● TASK REQUIREMENTS: Lift out all lines below that contain "https".
-------- SUPPLIED ENTRIES
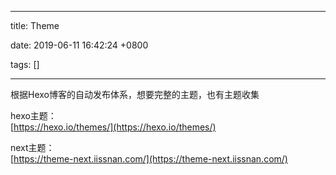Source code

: 
---

title: Theme

date: 2019-06-11 16:42:24 +0800

tags: []

---
根据Hexo博客的自动发布体系，想要完整的主题，也有主题收集

hexo主题：<br />[https://hexo.io/themes/](https://hexo.io/themes/)

next主题：<br />[https://theme-next.iissnan.com/](https://theme-next.iissnan.com/)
----------------
● TASK ANSWER:
hexo主题：<br />[https://hexo.io/themes/](https://hexo.io/themes/)
next主题：<br />[https://theme-next.iissnan.com/](https://theme-next.iissnan.com/)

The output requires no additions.